Lâchés brutalement par leur principal actionnaire au milieu de l'été, plombés par un passif de 94 millions d'euros, 3 000 salariés de Valiance Fiduciaire, le principal transporteur de fonds en France, sont dans l'incertitude.

Depuis le dépôt de bilan, fin juillet, l'administrateur judiciaire, nommé par le tribunal de commerce, a reçu sur son bureau une demi- douzaine d'offres, globales ou partielles. Les représentants des salariés, qui devaient les examiner dans la semaine du 13 septembre, s'attendent à de la casse sociale. Et le cabinet de Nicolas Sarkozy assurait, début septembre, que le ministre de l'Economie suivait le dossier « avec la plus grande attention ». Mais, hormis l'effectif concerné et la dimension de l'actionnaire, à 80 %, l'Union des banques suisses (UBS), le sort des salariés de Valiance en attente de repreneur n'est guère différent de celui de milliers d'autres chaque année, le plus souvent au tournant de l'été. Bon an, mal an, 50 000 entreprises déposent le bilan devant les tribunaux de commerce, dont plus de 9 sur 10 partent finalement en liquidation judiciaire. En 2003, ces redressements concernaient 300 000 salariés, dont 141 000 ont été licenciés.

Trois missions

Au coeur de cette tourmente, un administrateur judiciaire, nommé par le tribunal de commerce, doit gérer de front l'économie et le social : faire survivre l'entreprise en limitant les dégâts en matière d'emploi. « L'administrateur a trois missions, définies par la loi sur les faillites de 1985, précise Perrette Rey, présidente du tribunal de commerce de Paris : assurer la pérennité de l'entreprise ; sauvegarder les emplois ; et apurer les créances. »

Pas d'éléments de négociation

C'est, en général, un vrai casse-tête. « L'administrateur pare au plus pressé, juge Eric Raffin, avocat au barreau de Reims. Le calendrier est dicté par le tribunal et, parallèlement à la période d'observation, on procède à des licenciements qui arrivent soit trop tôt, soit trop tard.

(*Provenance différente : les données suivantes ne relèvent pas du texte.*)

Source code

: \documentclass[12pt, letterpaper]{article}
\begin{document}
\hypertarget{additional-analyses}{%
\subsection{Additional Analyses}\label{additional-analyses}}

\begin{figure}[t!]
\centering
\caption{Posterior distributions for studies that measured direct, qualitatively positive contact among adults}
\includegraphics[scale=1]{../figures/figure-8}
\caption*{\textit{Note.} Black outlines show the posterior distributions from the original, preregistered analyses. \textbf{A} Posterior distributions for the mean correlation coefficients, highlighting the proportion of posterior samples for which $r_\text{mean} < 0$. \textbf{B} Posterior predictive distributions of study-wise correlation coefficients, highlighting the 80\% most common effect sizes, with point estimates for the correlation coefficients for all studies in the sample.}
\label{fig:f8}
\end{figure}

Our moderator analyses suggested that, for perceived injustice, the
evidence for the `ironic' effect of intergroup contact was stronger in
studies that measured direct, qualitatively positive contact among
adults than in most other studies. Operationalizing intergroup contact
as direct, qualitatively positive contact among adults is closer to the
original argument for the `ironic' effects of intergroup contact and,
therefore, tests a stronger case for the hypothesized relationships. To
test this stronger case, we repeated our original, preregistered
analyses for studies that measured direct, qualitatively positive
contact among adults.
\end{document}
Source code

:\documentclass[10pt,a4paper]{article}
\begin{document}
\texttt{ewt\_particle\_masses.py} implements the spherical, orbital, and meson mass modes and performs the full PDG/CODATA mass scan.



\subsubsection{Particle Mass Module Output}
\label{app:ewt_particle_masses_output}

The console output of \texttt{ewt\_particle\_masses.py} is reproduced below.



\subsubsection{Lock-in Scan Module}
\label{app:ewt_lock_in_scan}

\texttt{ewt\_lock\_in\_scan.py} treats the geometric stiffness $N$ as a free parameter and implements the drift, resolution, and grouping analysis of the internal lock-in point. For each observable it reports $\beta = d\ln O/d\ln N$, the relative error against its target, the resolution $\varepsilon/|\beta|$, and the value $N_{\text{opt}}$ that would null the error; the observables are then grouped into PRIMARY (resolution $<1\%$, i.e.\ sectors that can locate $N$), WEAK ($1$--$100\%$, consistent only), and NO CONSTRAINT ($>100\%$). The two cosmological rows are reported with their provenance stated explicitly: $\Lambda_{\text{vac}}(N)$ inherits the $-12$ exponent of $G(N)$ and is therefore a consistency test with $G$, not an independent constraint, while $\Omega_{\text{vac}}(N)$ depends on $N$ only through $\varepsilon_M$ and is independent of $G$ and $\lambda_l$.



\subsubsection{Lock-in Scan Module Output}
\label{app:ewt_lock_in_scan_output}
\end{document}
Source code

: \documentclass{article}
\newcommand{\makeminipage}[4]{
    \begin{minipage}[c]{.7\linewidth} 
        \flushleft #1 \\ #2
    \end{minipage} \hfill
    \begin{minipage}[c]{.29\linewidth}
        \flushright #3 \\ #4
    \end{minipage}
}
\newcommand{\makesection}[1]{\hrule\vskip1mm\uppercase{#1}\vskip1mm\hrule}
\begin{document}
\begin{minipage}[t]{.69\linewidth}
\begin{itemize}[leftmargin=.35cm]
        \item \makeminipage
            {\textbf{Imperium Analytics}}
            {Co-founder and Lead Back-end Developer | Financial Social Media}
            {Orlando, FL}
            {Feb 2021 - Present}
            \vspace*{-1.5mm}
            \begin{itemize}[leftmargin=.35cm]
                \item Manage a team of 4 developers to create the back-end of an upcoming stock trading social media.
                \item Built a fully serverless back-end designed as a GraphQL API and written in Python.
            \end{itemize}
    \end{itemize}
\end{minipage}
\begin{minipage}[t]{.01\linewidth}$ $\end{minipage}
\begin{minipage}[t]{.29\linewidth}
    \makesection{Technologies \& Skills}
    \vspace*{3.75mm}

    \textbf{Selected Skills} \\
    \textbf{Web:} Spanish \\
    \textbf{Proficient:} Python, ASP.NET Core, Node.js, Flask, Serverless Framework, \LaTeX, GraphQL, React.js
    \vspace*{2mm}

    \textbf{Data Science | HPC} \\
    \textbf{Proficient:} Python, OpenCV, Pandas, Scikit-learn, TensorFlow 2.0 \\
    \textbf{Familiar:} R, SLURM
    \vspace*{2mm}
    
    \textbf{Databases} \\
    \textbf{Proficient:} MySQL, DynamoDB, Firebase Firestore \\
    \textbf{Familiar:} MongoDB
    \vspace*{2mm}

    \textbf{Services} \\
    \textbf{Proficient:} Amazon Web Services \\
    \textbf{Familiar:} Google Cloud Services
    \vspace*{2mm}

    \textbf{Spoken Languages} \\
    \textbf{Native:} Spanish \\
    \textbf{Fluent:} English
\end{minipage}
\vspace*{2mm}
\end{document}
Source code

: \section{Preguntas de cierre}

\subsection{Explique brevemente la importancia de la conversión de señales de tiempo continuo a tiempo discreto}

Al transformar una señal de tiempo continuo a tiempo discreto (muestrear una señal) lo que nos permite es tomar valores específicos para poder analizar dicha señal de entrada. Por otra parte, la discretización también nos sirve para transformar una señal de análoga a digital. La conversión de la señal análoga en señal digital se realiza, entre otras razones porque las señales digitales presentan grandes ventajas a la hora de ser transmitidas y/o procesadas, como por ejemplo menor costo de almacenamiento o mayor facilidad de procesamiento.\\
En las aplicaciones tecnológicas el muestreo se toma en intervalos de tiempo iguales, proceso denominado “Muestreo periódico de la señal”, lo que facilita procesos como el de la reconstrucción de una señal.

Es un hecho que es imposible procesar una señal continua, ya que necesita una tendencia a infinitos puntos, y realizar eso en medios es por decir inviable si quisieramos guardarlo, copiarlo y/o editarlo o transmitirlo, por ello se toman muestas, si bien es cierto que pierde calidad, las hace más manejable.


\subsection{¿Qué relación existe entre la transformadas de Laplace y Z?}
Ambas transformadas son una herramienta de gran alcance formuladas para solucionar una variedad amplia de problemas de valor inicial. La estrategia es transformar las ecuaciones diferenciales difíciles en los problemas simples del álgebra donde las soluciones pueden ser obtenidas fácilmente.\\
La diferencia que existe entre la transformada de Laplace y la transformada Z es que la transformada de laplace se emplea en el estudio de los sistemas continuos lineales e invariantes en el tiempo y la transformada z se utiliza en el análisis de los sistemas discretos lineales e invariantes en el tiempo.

On n'a pas le temps de mener des négociations sociales et on n'a pas d'éléments de négociation, car les réalités changent. »

Malgré une procédure simplifiée de PSE, les plans sociaux durant la période d'observation de l'entreprise demeurent assez rares, en tout cas, malaisés à justifier. « Comment restructurer ? Quelles activités abandonner ? Où réduire l'effectif quand on ne sait pas qui l'entreprise pourrait intéresser et quels seront la stratégie et le marché du repreneur ? », interroge Jean-Dominique Daudier de Cassini, avocat spécialisé dans les procédures collectives au cabinet Willkie Farr & Gallagher.

Faire coexister deux logiques

Entre l'inquiétude des salariés et l'appétit d'éventuels repreneurs, qui font leur marché en exigeant des allègements sévères de la masse salariale ou des ventes par appartements, l'administrateur doit organiser au mieux la confrontation brutale entre logique économique et logique sociale.

C'est sans doute pourquoi le résultat de certains redressements soulève l'indignation, comme dans le cas de Moulinex, plombé par des années de mauvaise gestion, démembré pour permettre la reprise des rares secteurs rentables, et laissant, finalement, sur le carreau une majorité de salariés.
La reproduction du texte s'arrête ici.